> [WHAT TO DO]:
Search the entries below for "have", and copy each line where it appears.

Saved entries
☆ ☆ ☆ ☆ ☆

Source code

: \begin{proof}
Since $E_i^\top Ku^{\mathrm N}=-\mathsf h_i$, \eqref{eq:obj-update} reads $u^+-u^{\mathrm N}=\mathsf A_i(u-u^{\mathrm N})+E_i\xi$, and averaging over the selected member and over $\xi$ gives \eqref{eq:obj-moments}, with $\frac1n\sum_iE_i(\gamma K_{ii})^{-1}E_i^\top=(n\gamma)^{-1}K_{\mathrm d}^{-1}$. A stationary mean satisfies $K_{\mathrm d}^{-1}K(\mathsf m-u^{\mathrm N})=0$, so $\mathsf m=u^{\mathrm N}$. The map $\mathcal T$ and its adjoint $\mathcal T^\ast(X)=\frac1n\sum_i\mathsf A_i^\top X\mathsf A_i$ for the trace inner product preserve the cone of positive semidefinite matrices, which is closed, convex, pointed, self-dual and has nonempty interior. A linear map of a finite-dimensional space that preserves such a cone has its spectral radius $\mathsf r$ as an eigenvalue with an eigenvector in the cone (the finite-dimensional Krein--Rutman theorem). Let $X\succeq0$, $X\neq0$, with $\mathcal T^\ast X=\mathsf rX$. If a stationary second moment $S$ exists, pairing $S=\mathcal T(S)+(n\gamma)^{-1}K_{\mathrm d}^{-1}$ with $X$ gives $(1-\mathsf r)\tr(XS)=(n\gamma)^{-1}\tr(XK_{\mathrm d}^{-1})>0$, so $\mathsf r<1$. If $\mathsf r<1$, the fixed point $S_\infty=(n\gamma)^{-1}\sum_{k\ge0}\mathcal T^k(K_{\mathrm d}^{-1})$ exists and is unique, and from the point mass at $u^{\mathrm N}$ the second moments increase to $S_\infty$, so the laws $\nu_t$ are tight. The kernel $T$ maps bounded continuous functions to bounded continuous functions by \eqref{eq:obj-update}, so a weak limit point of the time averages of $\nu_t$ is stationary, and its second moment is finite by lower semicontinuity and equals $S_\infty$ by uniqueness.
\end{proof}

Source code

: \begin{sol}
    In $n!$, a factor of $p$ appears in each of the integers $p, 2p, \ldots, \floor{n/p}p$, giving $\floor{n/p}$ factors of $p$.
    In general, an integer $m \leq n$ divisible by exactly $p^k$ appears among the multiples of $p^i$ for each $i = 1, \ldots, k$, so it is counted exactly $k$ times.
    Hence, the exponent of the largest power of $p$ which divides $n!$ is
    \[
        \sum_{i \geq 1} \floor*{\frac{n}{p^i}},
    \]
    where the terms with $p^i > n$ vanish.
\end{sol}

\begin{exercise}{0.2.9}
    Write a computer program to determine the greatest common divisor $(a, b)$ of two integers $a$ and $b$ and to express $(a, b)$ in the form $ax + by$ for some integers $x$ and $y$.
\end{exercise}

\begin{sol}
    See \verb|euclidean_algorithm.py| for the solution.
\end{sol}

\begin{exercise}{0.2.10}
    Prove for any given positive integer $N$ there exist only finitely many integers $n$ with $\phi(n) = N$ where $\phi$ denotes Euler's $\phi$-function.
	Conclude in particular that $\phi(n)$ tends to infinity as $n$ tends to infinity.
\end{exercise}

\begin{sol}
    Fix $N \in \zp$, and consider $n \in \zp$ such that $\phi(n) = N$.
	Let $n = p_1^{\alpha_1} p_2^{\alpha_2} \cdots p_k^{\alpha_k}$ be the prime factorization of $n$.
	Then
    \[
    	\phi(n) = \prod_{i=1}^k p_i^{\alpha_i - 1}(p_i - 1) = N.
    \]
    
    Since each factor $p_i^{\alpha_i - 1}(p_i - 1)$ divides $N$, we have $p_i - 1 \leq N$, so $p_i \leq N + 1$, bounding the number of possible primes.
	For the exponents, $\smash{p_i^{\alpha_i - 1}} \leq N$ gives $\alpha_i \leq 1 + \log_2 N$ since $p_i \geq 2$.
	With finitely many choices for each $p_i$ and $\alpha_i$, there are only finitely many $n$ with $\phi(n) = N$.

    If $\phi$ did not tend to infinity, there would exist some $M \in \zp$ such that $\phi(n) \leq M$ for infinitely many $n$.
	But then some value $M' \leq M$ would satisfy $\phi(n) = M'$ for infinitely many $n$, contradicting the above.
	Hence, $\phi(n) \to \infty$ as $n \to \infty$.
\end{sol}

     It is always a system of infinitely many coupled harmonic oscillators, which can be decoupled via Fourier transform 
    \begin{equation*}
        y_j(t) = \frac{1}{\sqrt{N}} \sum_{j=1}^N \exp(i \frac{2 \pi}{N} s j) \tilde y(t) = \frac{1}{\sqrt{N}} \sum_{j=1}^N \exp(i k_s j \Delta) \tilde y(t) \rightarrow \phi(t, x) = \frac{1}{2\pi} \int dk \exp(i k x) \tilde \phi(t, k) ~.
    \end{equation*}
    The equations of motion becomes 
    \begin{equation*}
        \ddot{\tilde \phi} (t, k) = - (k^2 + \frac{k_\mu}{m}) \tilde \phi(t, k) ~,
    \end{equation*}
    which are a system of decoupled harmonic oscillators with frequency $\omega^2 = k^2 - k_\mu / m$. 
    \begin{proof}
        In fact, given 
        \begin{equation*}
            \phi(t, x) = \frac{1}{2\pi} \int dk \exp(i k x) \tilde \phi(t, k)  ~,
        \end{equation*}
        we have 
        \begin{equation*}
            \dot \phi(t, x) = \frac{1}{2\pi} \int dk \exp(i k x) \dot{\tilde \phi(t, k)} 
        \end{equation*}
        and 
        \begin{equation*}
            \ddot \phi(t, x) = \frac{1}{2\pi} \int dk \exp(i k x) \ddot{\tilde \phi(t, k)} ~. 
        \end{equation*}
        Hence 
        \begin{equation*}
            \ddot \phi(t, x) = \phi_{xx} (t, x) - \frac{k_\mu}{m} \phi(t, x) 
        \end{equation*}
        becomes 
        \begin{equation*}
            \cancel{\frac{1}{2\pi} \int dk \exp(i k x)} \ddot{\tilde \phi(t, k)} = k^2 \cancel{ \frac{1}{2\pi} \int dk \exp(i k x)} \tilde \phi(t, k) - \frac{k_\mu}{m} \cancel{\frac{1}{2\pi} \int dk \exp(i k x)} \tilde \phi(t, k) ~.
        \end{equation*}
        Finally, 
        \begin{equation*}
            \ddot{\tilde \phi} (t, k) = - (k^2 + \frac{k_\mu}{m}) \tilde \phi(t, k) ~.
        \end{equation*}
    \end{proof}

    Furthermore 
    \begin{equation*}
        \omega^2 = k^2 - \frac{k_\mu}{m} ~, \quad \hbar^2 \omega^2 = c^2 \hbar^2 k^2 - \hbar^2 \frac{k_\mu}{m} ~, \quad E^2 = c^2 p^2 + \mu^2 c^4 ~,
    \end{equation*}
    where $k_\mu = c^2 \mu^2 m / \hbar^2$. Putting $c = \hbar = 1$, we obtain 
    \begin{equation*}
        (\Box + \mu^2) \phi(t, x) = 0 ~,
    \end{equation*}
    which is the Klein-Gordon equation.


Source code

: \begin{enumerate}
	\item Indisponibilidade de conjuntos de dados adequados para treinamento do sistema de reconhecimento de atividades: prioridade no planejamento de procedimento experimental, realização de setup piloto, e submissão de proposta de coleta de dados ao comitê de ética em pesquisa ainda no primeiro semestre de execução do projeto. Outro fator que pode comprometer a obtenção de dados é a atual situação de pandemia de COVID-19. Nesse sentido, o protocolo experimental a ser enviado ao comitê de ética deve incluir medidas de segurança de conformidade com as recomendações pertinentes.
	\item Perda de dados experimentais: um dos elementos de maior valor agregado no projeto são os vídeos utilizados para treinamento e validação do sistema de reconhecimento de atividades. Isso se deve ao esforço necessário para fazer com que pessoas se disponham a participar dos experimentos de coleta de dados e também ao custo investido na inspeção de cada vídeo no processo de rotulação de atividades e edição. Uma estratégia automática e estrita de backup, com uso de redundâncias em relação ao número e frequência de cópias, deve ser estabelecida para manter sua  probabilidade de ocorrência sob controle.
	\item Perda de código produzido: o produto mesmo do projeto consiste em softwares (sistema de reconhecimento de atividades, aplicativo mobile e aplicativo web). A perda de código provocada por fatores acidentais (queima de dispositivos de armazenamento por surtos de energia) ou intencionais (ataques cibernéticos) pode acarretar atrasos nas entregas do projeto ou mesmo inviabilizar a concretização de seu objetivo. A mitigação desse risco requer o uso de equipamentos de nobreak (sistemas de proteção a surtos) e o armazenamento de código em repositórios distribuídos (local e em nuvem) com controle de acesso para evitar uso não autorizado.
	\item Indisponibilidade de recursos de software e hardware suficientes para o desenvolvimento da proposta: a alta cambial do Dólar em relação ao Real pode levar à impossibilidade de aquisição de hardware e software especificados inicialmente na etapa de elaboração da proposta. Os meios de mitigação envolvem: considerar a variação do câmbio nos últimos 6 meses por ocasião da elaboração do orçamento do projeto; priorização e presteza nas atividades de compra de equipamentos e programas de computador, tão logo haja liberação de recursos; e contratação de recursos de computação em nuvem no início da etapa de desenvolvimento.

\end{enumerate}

☆ ☆ ☆ ☆ ☆

> [WORKED SOLUTION]:
    Since each factor $p_i^{\alpha_i - 1}(p_i - 1)$ divides $N$, we have $p_i - 1 \leq N$, so $p_i \leq N + 1$, bounding the number of possible primes.
        we have 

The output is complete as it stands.